Sämtliche handelnde Protagonisten, egal mit welcher Priorität oder Dringlichkeit diese agieren – komplex konzipiert sind sie wie perfekte Marionetten in dem Spiel integriert.
Okay, ein Katz-und-Maus-Spiel ist im Genre Thriller keine nicht wirklich neue und originelle Idee, aber der erste Blick trügt. Die Atmosphäre ist packend und mit Überraschungen und Wendungen wird hier nicht gespart. Selbst der Killer Terry Hart kommt hier nicht unsympathisch um die Ecke, seine Dialoge mit Brynn sind durchaus fesselnd und Deaver zeigt dem Leser auf, dass Verbrechen aus Leidenschaft, wie auch immer diese aussieht geschehen, und nicht das Geld aus primäre Motivation dient.
Fazit
Perfekte Unterhaltung - ein Duell zwischen „Feinden“ die sich vielleicht sympathisch oder mehr sein könnten! Action und Spannung – Überraschende Wendungen und ein Ende, dass überzeugend nachhallt.

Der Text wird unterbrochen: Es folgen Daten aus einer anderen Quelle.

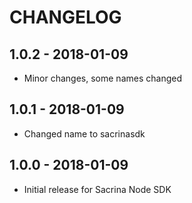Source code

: # CHANGELOG

## 1.0.2 - 2018-01-09
* Minor changes, some names changed

## 1.0.1 - 2018-01-09
* Changed name to sacrinasdk


## 1.0.0 - 2018-01-09
* Initial release for Sacrina Node SDK
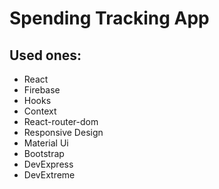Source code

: # Spending Tracking App
 

## Used ones:

* React
* Firebase
* Hooks
* Context
* React-router-dom
* Responsive Design
* Material Ui
* Bootstrap
* DevExpress
* DevExtreme
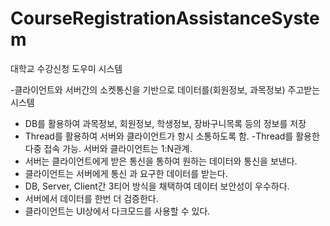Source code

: # CourseRegistrationAssistanceSystem
대학교 수강신청 도우미 시스템

  -클라이언트와 서버간의 소켓통신을 기반으로 데이터를(회원정보, 과목정보) 주고받는 시스템
  - DB를 활용하여 과목정보, 회원정보, 학생정보, 장바구니목록 등의 정보를 저장
  - Thread를 활용하여 서버와 클라이언트가 항시 소통하도록 함.
   -Thread를 활용한 다중 접속 가능. 서버와 클라이언트는 1:N관계.
  - 서버는 클라이언트에게 받은 통신을 통하여 원하는 데이터와 통신을 보낸다. 
  - 클라이언트는 서버에게 통신 과 요구한 데이터를 받는다.
  - DB, Server, Client간 3티어 방식을 채택하여 데이터 보안성이 우수하다.
  - 서버에서 데이터를 한번 더 검증한다.
  - 클라이언트는 UI상에서 다크모드를 사용할 수 있다.
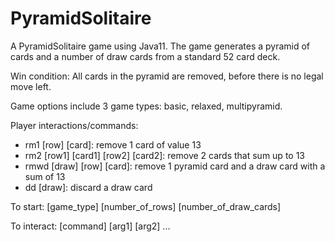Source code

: # PyramidSolitaire

A PyramidSolitaire game using Java11.
The game generates a pyramid of cards and a number of draw cards from a standard 52 card deck.

Win condition:
All cards in the pyramid are removed, before there is no legal move left.

Game options include 3 game types: basic, relaxed, multipyramid.

Player interactions/commands:
 - rm1 [row] [card]: remove 1 card of value 13
 - rm2 [row1] [card1] [row2] [card2]: remove 2 cards that sum up to 13
 - rmwd [draw] [row] [card]: remove 1 pyramid card and a draw card with a sum of 13
 - dd [draw]: discard a draw card

To start:
[game_type] [number_of_rows] [number_of_draw_cards]

To interact:
[command] [arg1] [arg2] ...
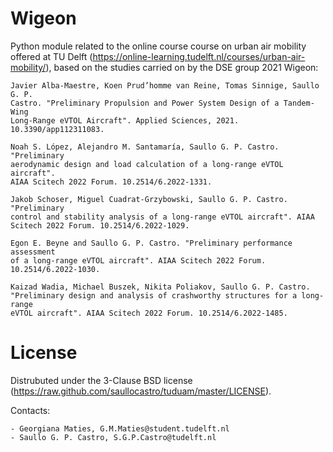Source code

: Wigeon
======

Python module related to the online course course on urban air mobility offered
at TU Delft (https://online-learning.tudelft.nl/courses/urban-air-mobility/),
based on the studies carried on by the DSE group 2021 Wigeon:

    Javier Alba-Maestre, Koen Prud’homme van Reine, Tomas Sinnige, Saullo G. P.
    Castro. "Preliminary Propulsion and Power System Design of a Tandem-Wing
    Long-Range eVTOL Aircraft". Applied Sciences, 2021. 10.3390/app112311083.

    Noah S. López, Alejandro M. Santamaría, Saullo G. P. Castro. "Preliminary
    aerodynamic design and load calculation of a long-range eVTOL aircraft".
    AIAA Scitech 2022 Forum. 10.2514/6.2022-1331.

    Jakob Schoser, Miguel Cuadrat-Grzybowski, Saullo G. P. Castro. "Preliminary
    control and stability analysis of a long-range eVTOL aircraft". AIAA
    Scitech 2022 Forum. 10.2514/6.2022-1029.

    Egon E. Beyne and Saullo G. P. Castro. "Preliminary performance assessment
    of a long-range eVTOL aircraft". AIAA Scitech 2022 Forum.
    10.2514/6.2022-1030.

    Kaizad Wadia, Michael Buszek, Nikita Poliakov, Saullo G. P. Castro.
    "Preliminary design and analysis of crashworthy structures for a long-range
    eVTOL aircraft". AIAA Scitech 2022 Forum. 10.2514/6.2022-1485.


License
=======
Distrubuted under the 3-Clause BSD license
(https://raw.github.com/saullocastro/tuduam/master/LICENSE).

Contacts: 

    - Georgiana Maties, G.M.Maties@student.tudelft.nl
    - Saullo G. P. Castro, S.G.P.Castro@tudelft.nl

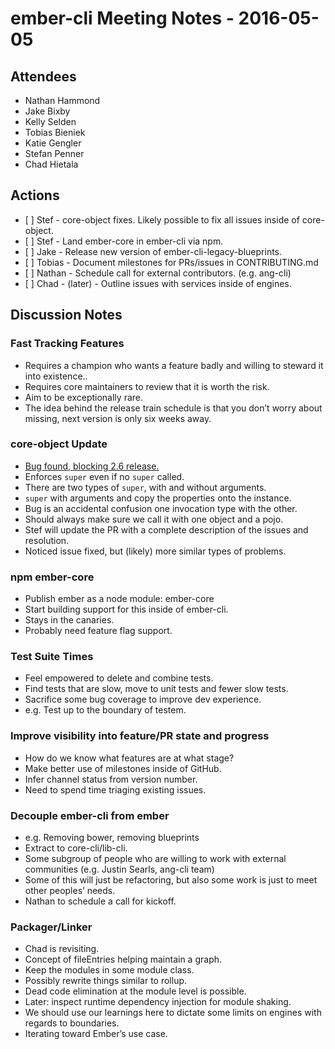 ember-cli Meeting Notes - 2016-05-05
====================================

Attendees
---------

-   Nathan Hammond
-   Jake Bixby
-   Kelly Selden
-   Tobias Bieniek
-   Katie Gengler
-   Stefan Penner
-   Chad Hietala

Actions
-------

-   \[ \] Stef - core-object fixes. Likely possible to fix all issues inside of core-object.
-   \[ \] Stef - Land ember-core in ember-cli via npm.
-   \[ \] Jake - Release new version of ember-cli-legacy-blueprints.
-   \[ \] Tobias - Document milestones for PRs/issues in CONTRIBUTING.md
-   \[ \] Nathan - Schedule call for external contributors. (e.g. ang-cli)
-   \[ \] Chad - (later) - Outline issues with services inside of engines.

Discussion Notes
----------------

### Fast Tracking Features

-   Requires a champion who wants a feature badly and willing to steward it into existence..
-   Requires core maintainers to review that it is worth the risk.
-   Aim to be exceptionally rare.
-   The idea behind the release train schedule is that you don’t worry about missing, next version is only six weeks away.

### core-object Update

-   [Bug found, blocking 2.6 release.](https://github.com/ember-cli/core-object/pull/32)
-   Enforces `super` even if no `super` called.
-   There are two types of `super`, with and without arguments.
-   `super` with arguments and copy the properties onto the instance.
-   Bug is an accidental confusion one invocation type with the other.
-   Should always make sure we call it with one object and a pojo.
-   Stef will update the PR with a complete description of the issues and resolution.
-   Noticed issue fixed, but (likely) more similar types of problems.

### npm ember-core

-   Publish ember as a node module: ember-core
-   Start building support for this inside of ember-cli.
-   Stays in the canaries.
-   Probably need feature flag support.

### Test Suite Times

-   Feel empowered to delete and combine tests.
-   Find tests that are slow, move to unit tests and fewer slow tests.
-   Sacrifice some bug coverage to improve dev experience.
-   e.g. Test up to the boundary of testem.

### Improve visibility into feature/PR state and progress

-   How do we know what features are at what stage?
-   Make better use of milestones inside of GitHub.
-   Infer channel status from version number.
-   Need to spend time triaging existing issues.

### Decouple ember-cli from ember

-   e.g. Removing bower, removing blueprints
-   Extract to core-cli/lib-cli.
-   Some subgroup of people who are willing to work with external communities (e.g. Justin Searls, ang-cli team)
-   Some of this will just be refactoring, but also some work is just to meet other peoples’ needs.
-   Nathan to schedule a call for kickoff.

### Packager/Linker

-   Chad is revisiting.
-   Concept of fileEntries helping maintain a graph.
-   Keep the modules in some module class.
-   Possibly rewrite things similar to rollup.
-   Dead code elimination at the module level is possible.
-   Later: inspect runtime dependency injection for module shaking.
-   We should use our learnings here to dictate some limits on engines with regards to boundaries.
-   Iterating toward Ember’s use case.
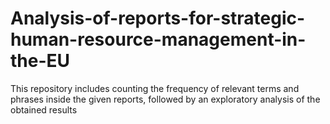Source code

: # Analysis-of-reports-for-strategic-human-resource-management-in-the-EU
This repository includes counting the frequency of relevant terms and phrases inside the given reports, followed by an exploratory analysis of the obtained results
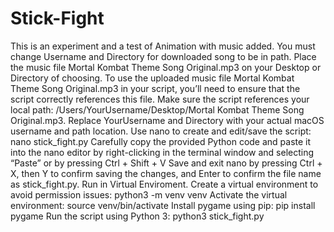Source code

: # Stick-Fight
This is an experiment and a test of Animation with music added.
You must change Username and Directory for downloaded song to be in path.
Place the music file Mortal Kombat Theme Song Original.mp3 on your Desktop or Directory of choosing.
To use the uploaded music file Mortal Kombat Theme Song Original.mp3 in your script, you’ll need to ensure that the script correctly references this file.
Make sure the script references your local path: /Users/YourUsername/Desktop/Mortal Kombat Theme Song Original.mp3. Replace YourUsername and Directory with your actual macOS username and path location.
Use nano to create and edit/save the script: nano stick_fight.py
Carefully copy the provided Python code and paste it into the nano editor by right-clicking in the terminal window and selecting “Paste” or by pressing Ctrl + Shift + V
Save and exit nano by pressing Ctrl + X, then Y to confirm saving the changes, and Enter to confirm the file name as stick_fight.py.
Run in Virtual Enviroment.
Create a virtual environment to avoid permission issues: python3 -m venv venv
Activate the virtual environment: source venv/bin/activate
Install pygame using pip: pip install pygame
Run the script using Python 3: python3 stick_fight.py
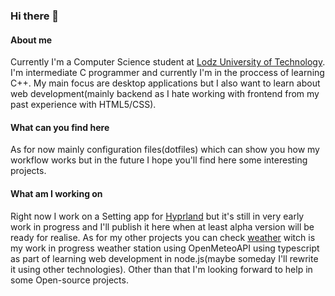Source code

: ### Hi there 👋

<!--
**PolskiGlizda/PolskiGlizda** is a ✨ _special_ ✨ repository because its `README.md` (this file) appears on your GitHub profile.

Here are some ideas to get you started:

- 🔭 I’m currently working on ...
- 🌱 I’m currently learning ...
- 👯 I’m looking to collaborate on ...
- 🤔 I’m looking for help with ...
- 💬 Ask me about ...
- 📫 How to reach me: ...
- 😄 Pronouns: ...
- ⚡ Fun fact: ...
-->
#### About me
Currently I'm a Computer Science student at [Lodz University of Technology](https://p.lodz.pl/en). I'm intermediate C programmer and currently I'm in the proccess of learning C++. My main focus are desktop applications but I also want to learn about web development(mainly backend as I hate working with frontend from my past experience with HTML5/CSS).

#### What can you find here
As for now mainly configuration files(dotfiles) which can show you how my workflow works but in the future I hope you'll find here some interesting projects.

#### What am I working on
Right now I work on a Setting app for [Hyprland](https://github.com/hyprwm/Hyprland) but it's still in very early work in progress and I'll publish it here when at least alpha version will be ready for realise. As for my other projects you can check [weather](https://github.com/PolskiGlizda/weather) witch is my work in progress weather station using OpenMeteoAPI using typescript as part of learning web development in node.js(maybe someday I'll rewrite it using other technologies). Other than that I'm looking forward to help in some Open-source projects.

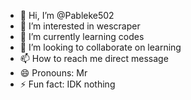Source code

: - 👋 Hi, I’m @Pableke502
- 👀 I’m interested in wescraper
- 🌱 I’m currently learning codes
- 💞️ I’m looking to collaborate on learning
- 📫 How to reach me direct message
- 😄 Pronouns: Mr
- ⚡ Fun fact: IDK nothing

<!---
Pableke502/Pableke502 is a ✨ special ✨ repository because its `README.md` (this file) appears on your GitHub profile.
You can click the Preview link to take a look at your changes.
--->
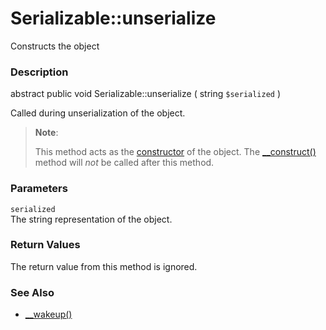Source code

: Serializable::unserialize
=========================

Constructs the object

### Description

<span class="modifier">abstract</span> <span
class="modifier">public</span> <span class="type">void</span> <span
class="methodname">Serializable::unserialize</span> ( <span
class="methodparam"><span class="type">string</span>
`$serialized`</span> )

Called during unserialization of the object.

> **Note**:
>
> This method acts as the
> <a href="/language/oop5/decon.html#language.oop5.decon.constructor" class="link">constructor</a>
> of the object. The
> <a href="/language/oop5/decon.html#object.construct" class="link">__construct()</a>
> method will *not* be called after this method.

### Parameters

`serialized`  
The string representation of the object.

### Return Values

The return value from this method is ignored.

### See Also

-   <a href="/language/oop5/magic.html#object.wakeup" class="link">__wakeup()</a>
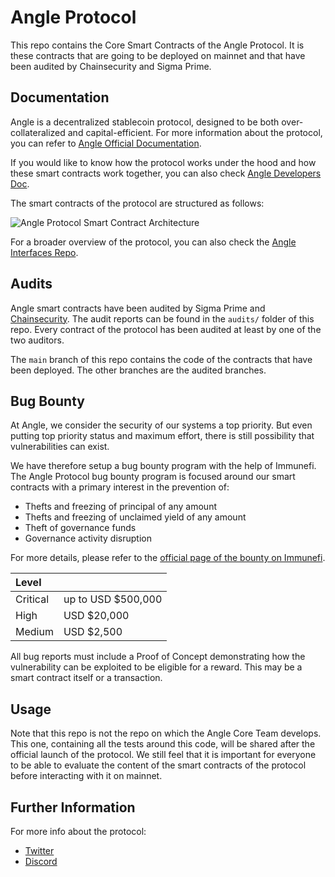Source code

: # Angle Protocol

This repo contains the Core Smart Contracts of the Angle Protocol. It is these contracts that are going to be deployed on mainnet and that have been audited by Chainsecurity and Sigma Prime.

## Documentation

Angle is a decentralized stablecoin protocol, designed to be both over-collateralized and capital-efficient. For more information about the protocol, you can refer to [Angle Official Documentation](https://docs.angle.money).

If you would like to know how the protocol works under the hood and how these smart contracts work together, you can also check [Angle Developers Doc](https://developers.angle.money).

The smart contracts of the protocol are structured as follows:

![Angle Protocol Smart Contract Architecture](./AngleArchitectureSchema.png)

For a broader overview of the protocol, you can also check the [Angle Interfaces Repo](https://github.com/AngleProtocol/angle-interfaces).

## Audits

Angle smart contracts have been audited by Sigma Prime and [Chainsecurity](https://chainsecurity.com/security-audit/angle-protocol/). The audit reports can be found in the `audits/` folder of this repo. Every contract of the protocol has been audited at least by one of the two auditors.

The `main` branch of this repo contains the code of the contracts that have been deployed. The other branches are the audited branches.

## Bug Bounty

At Angle, we consider the security of our systems a top priority. But even putting top priority status and maximum effort, there is still possibility that vulnerabilities can exist.

We have therefore setup a bug bounty program with the help of Immunefi. The Angle Protocol bug bounty program is focused around our smart contracts with a primary interest in the prevention of:

- Thefts and freezing of principal of any amount
- Thefts and freezing of unclaimed yield of any amount
- Theft of governance funds
- Governance activity disruption

For more details, please refer to the [official page of the bounty on Immunefi](https://immunefi.com/bounty/angleprotocol/).

| Level    |                     |
| :------- | :------------------ |
| Critical | up to USD \$500,000 |
| High     | USD \$20,000        |
| Medium   | USD \$2,500         |

All bug reports must include a Proof of Concept demonstrating how the vulnerability can be exploited to be eligible for a reward. This may be a smart contract itself or a transaction.

## Usage

Note that this repo is not the repo on which the Angle Core Team develops. This one, containing all the tests around this code, will be shared after the official launch of the protocol. We still feel that it is important for everyone to be able to evaluate the content of the smart contracts of the protocol before interacting with it on mainnet.

## Further Information

For more info about the protocol:

- [Twitter](https://twitter.com/AngleProtocol)
- [Discord](https://discord.gg/9EKFec2MBm)
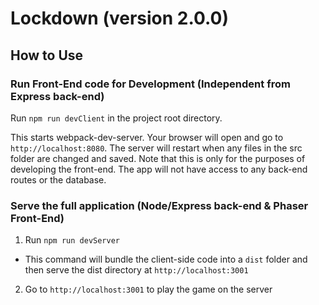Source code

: # Lockdown (version 2.0.0)

## How to Use 

### Run Front-End code for Development (Independent from Express back-end)

Run `npm run devClient` in the project root directory.

This starts webpack-dev-server. Your browser will open and go to `http://localhost:8080`. The server will restart when any files in the src folder are changed and saved. Note that this is only for the purposes of developing the front-end. The app will not have access to any back-end routes or the database. 

### Serve the full application (Node/Express back-end & Phaser Front-End)

1) Run `npm run devServer` 
* This command will bundle the client-side code into a `dist` folder and then serve the dist directory at `http://localhost:3001`

2) Go to `http://localhost:3001` to play the game on the server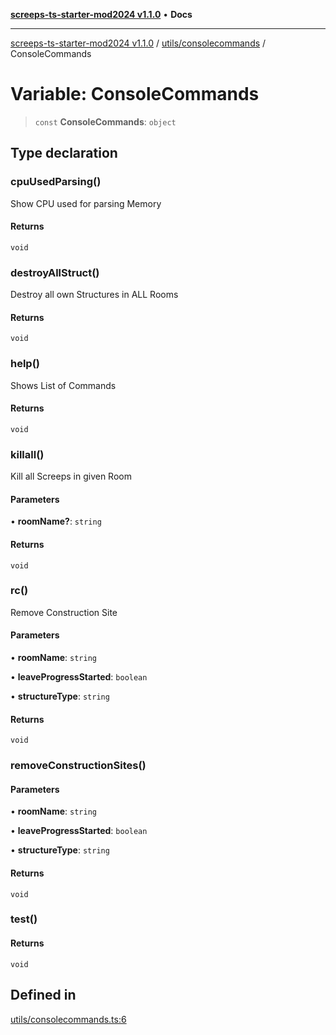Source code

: [**screeps-ts-starter-mod2024 v1.1.0**](../../../README.md) • **Docs**

***

[screeps-ts-starter-mod2024 v1.1.0](../../../modules.md) / [utils/consolecommands](../README.md) / ConsoleCommands

# Variable: ConsoleCommands

> `const` **ConsoleCommands**: `object`

## Type declaration

### cpuUsedParsing()

Show CPU used for parsing Memory

#### Returns

`void`

### destroyAllStruct()

Destroy all own Structures in ALL Rooms

#### Returns

`void`

### help()

Shows List of Commands

#### Returns

`void`

### killall()

Kill all Screeps in given Room

#### Parameters

• **roomName?**: `string`

#### Returns

`void`

### rc()

Remove Construction Site

#### Parameters

• **roomName**: `string`

• **leaveProgressStarted**: `boolean`

• **structureType**: `string`

#### Returns

`void`

### removeConstructionSites()

#### Parameters

• **roomName**: `string`

• **leaveProgressStarted**: `boolean`

• **structureType**: `string`

#### Returns

`void`

### test()

#### Returns

`void`

## Defined in

[utils/consolecommands.ts:6](https://github.com/Kaimodo/screeps-ts-starter-mod2024/blob/a5b73b336d65167dfd0cbe18548fc5cecc5905cf/src/utils/consolecommands.ts#L6)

“Nachtschrei“ aus Jeffery Deavers Feder ist ein ganz starker Roman und psychologisch gesehen einer der interessantesten die ich in diesem Jahr gelesen habe.
Jeffery Deaver ist schon längst nicht mehr goldig, sondern wertvoller, einzigartiger und für Leser psychologischer Thriller ein immer wieder erfülltes Versprechen.